Set down every record below exactly as written.
Start of ENTRIES SHOWN
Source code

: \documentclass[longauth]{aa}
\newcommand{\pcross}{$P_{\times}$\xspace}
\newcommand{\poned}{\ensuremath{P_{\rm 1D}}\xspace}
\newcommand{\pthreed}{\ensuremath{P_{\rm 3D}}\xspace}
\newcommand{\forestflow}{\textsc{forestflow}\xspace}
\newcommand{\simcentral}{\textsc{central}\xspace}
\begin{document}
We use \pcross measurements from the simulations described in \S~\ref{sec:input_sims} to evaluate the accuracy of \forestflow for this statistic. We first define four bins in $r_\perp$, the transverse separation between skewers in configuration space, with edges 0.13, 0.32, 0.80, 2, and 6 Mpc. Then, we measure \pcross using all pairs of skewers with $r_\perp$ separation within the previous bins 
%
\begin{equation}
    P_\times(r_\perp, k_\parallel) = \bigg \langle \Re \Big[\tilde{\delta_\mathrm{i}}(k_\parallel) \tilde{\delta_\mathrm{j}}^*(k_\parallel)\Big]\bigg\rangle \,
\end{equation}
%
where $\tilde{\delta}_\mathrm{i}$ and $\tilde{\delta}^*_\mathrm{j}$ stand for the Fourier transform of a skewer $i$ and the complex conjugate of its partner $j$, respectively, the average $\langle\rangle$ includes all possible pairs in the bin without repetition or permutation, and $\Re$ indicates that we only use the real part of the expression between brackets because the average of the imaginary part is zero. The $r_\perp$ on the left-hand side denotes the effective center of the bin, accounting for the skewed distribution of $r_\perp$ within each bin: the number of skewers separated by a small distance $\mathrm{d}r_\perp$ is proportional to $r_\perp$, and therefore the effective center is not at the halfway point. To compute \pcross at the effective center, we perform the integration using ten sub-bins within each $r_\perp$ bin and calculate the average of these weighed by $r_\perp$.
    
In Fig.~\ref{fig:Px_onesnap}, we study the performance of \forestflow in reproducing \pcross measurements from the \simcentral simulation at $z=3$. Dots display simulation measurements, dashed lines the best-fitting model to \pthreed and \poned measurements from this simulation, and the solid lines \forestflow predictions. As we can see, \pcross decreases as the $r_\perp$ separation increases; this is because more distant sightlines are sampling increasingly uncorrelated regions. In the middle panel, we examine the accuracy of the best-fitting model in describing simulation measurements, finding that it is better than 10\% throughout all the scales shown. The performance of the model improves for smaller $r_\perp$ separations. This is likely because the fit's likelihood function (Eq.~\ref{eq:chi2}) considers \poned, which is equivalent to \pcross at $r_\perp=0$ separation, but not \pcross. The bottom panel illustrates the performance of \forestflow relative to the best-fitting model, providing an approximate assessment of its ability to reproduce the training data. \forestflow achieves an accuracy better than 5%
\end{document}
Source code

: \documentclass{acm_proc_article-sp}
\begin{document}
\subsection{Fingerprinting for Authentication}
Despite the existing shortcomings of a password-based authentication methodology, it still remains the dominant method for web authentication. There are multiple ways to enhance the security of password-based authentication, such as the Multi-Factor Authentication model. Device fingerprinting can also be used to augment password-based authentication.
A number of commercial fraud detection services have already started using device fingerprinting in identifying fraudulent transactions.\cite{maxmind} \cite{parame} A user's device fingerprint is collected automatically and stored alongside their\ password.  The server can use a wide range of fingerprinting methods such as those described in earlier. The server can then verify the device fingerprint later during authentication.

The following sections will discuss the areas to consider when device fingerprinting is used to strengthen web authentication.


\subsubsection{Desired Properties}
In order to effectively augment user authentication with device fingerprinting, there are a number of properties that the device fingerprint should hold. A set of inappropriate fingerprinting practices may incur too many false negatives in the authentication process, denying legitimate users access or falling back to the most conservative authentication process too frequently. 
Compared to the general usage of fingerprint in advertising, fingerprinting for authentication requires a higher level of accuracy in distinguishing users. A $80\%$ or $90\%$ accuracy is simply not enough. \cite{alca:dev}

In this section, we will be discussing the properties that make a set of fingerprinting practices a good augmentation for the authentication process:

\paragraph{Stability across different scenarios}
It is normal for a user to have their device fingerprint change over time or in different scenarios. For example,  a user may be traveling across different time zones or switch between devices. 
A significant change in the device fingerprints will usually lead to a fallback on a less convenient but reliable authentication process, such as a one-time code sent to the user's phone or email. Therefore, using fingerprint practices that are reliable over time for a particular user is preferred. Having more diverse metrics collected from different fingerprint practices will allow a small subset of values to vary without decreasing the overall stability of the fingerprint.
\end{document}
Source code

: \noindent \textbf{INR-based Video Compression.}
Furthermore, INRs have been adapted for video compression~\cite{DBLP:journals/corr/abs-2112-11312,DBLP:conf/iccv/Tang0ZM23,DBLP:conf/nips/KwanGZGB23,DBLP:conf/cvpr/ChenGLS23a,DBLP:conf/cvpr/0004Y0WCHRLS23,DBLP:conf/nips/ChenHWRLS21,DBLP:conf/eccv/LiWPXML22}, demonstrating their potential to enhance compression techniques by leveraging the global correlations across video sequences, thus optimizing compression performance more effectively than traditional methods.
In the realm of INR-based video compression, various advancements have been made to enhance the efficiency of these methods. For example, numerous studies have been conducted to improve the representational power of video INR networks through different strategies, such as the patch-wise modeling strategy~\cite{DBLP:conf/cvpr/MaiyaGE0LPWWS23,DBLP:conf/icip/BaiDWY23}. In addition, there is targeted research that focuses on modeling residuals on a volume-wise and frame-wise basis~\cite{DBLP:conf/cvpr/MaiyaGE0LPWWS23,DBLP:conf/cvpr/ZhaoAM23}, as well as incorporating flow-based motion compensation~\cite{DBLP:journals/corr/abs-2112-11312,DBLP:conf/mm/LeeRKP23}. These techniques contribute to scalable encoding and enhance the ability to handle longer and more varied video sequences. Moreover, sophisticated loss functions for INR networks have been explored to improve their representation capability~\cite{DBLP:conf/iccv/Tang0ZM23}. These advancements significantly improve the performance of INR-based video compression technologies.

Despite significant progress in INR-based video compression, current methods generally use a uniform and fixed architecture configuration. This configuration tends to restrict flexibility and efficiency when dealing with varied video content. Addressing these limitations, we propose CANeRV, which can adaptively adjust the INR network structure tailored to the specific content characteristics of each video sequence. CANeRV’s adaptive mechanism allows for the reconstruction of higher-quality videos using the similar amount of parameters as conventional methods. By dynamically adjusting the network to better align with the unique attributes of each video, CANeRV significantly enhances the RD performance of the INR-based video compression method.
End of ENTRIES SHOWN
**SOLUTION TO THE EXERCISE**.
Source code

: \documentclass[longauth]{aa}
\newcommand{\pcross}{$P_{\times}$\xspace}
\newcommand{\poned}{\ensuremath{P_{\rm 1D}}\xspace}
\newcommand{\pthreed}{\ensuremath{P_{\rm 3D}}\xspace}
\newcommand{\forestflow}{\textsc{forestflow}\xspace}
\newcommand{\simcentral}{\textsc{central}\xspace}
\begin{document}
We use \pcross measurements from the simulations described in \S~\ref{sec:input_sims} to evaluate the accuracy of \forestflow for this statistic. We first define four bins in $r_\perp$, the transverse separation between skewers in configuration space, with edges 0.13, 0.32, 0.80, 2, and 6 Mpc. Then, we measure \pcross using all pairs of skewers with $r_\perp$ separation within the previous bins 
%
\begin{equation}
    P_\times(r_\perp, k_\parallel) = \bigg \langle \Re \Big[\tilde{\delta_\mathrm{i}}(k_\parallel) \tilde{\delta_\mathrm{j}}^*(k_\parallel)\Big]\bigg\rangle \,
\end{equation}
%
where $\tilde{\delta}_\mathrm{i}$ and $\tilde{\delta}^*_\mathrm{j}$ stand for the Fourier transform of a skewer $i$ and the complex conjugate of its partner $j$, respectively, the average $\langle\rangle$ includes all possible pairs in the bin without repetition or permutation, and $\Re$ indicates that we only use the real part of the expression between brackets because the average of the imaginary part is zero. The $r_\perp$ on the left-hand side denotes the effective center of the bin, accounting for the skewed distribution of $r_\perp$ within each bin: the number of skewers separated by a small distance $\mathrm{d}r_\perp$ is proportional to $r_\perp$, and therefore the effective center is not at the halfway point. To compute \pcross at the effective center, we perform the integration using ten sub-bins within each $r_\perp$ bin and calculate the average of these weighed by $r_\perp$.
    
In Fig.~\ref{fig:Px_onesnap}, we study the performance of \forestflow in reproducing \pcross measurements from the \simcentral simulation at $z=3$. Dots display simulation measurements, dashed lines the best-fitting model to \pthreed and \poned measurements from this simulation, and the solid lines \forestflow predictions. As we can see, \pcross decreases as the $r_\perp$ separation increases; this is because more distant sightlines are sampling increasingly uncorrelated regions. In the middle panel, we examine the accuracy of the best-fitting model in describing simulation measurements, finding that it is better than 10\% throughout all the scales shown. The performance of the model improves for smaller $r_\perp$ separations. This is likely because the fit's likelihood function (Eq.~\ref{eq:chi2}) considers \poned, which is equivalent to \pcross at $r_\perp=0$ separation, but not \pcross. The bottom panel illustrates the performance of \forestflow relative to the best-fitting model, providing an approximate assessment of its ability to reproduce the training data. \forestflow achieves an accuracy better than 5%
\end{document}
Source code

: \documentclass{acm_proc_article-sp}
\begin{document}
\subsection{Fingerprinting for Authentication}
Despite the existing shortcomings of a password-based authentication methodology, it still remains the dominant method for web authentication. There are multiple ways to enhance the security of password-based authentication, such as the Multi-Factor Authentication model. Device fingerprinting can also be used to augment password-based authentication.
A number of commercial fraud detection services have already started using device fingerprinting in identifying fraudulent transactions.\cite{maxmind} \cite{parame} A user's device fingerprint is collected automatically and stored alongside their\ password.  The server can use a wide range of fingerprinting methods such as those described in earlier. The server can then verify the device fingerprint later during authentication.

The following sections will discuss the areas to consider when device fingerprinting is used to strengthen web authentication.


\subsubsection{Desired Properties}
In order to effectively augment user authentication with device fingerprinting, there are a number of properties that the device fingerprint should hold. A set of inappropriate fingerprinting practices may incur too many false negatives in the authentication process, denying legitimate users access or falling back to the most conservative authentication process too frequently. 
Compared to the general usage of fingerprint in advertising, fingerprinting for authentication requires a higher level of accuracy in distinguishing users. A $80\%$ or $90\%$ accuracy is simply not enough. \cite{alca:dev}

In this section, we will be discussing the properties that make a set of fingerprinting practices a good augmentation for the authentication process:

\paragraph{Stability across different scenarios}
It is normal for a user to have their device fingerprint change over time or in different scenarios. For example,  a user may be traveling across different time zones or switch between devices. 
A significant change in the device fingerprints will usually lead to a fallback on a less convenient but reliable authentication process, such as a one-time code sent to the user's phone or email. Therefore, using fingerprint practices that are reliable over time for a particular user is preferred. Having more diverse metrics collected from different fingerprint practices will allow a small subset of values to vary without decreasing the overall stability of the fingerprint.
\end{document}
Source code

: \noindent \textbf{INR-based Video Compression.}
Furthermore, INRs have been adapted for video compression~\cite{DBLP:journals/corr/abs-2112-11312,DBLP:conf/iccv/Tang0ZM23,DBLP:conf/nips/KwanGZGB23,DBLP:conf/cvpr/ChenGLS23a,DBLP:conf/cvpr/0004Y0WCHRLS23,DBLP:conf/nips/ChenHWRLS21,DBLP:conf/eccv/LiWPXML22}, demonstrating their potential to enhance compression techniques by leveraging the global correlations across video sequences, thus optimizing compression performance more effectively than traditional methods.
In the realm of INR-based video compression, various advancements have been made to enhance the efficiency of these methods. For example, numerous studies have been conducted to improve the representational power of video INR networks through different strategies, such as the patch-wise modeling strategy~\cite{DBLP:conf/cvpr/MaiyaGE0LPWWS23,DBLP:conf/icip/BaiDWY23}. In addition, there is targeted research that focuses on modeling residuals on a volume-wise and frame-wise basis~\cite{DBLP:conf/cvpr/MaiyaGE0LPWWS23,DBLP:conf/cvpr/ZhaoAM23}, as well as incorporating flow-based motion compensation~\cite{DBLP:journals/corr/abs-2112-11312,DBLP:conf/mm/LeeRKP23}. These techniques contribute to scalable encoding and enhance the ability to handle longer and more varied video sequences. Moreover, sophisticated loss functions for INR networks have been explored to improve their representation capability~\cite{DBLP:conf/iccv/Tang0ZM23}. These advancements significantly improve the performance of INR-based video compression technologies.

Despite significant progress in INR-based video compression, current methods generally use a uniform and fixed architecture configuration. This configuration tends to restrict flexibility and efficiency when dealing with varied video content. Addressing these limitations, we propose CANeRV, which can adaptively adjust the INR network structure tailored to the specific content characteristics of each video sequence. CANeRV’s adaptive mechanism allows for the reconstruction of higher-quality videos using the similar amount of parameters as conventional methods. By dynamically adjusting the network to better align with the unique attributes of each video, CANeRV significantly enhances the RD performance of the INR-based video compression method.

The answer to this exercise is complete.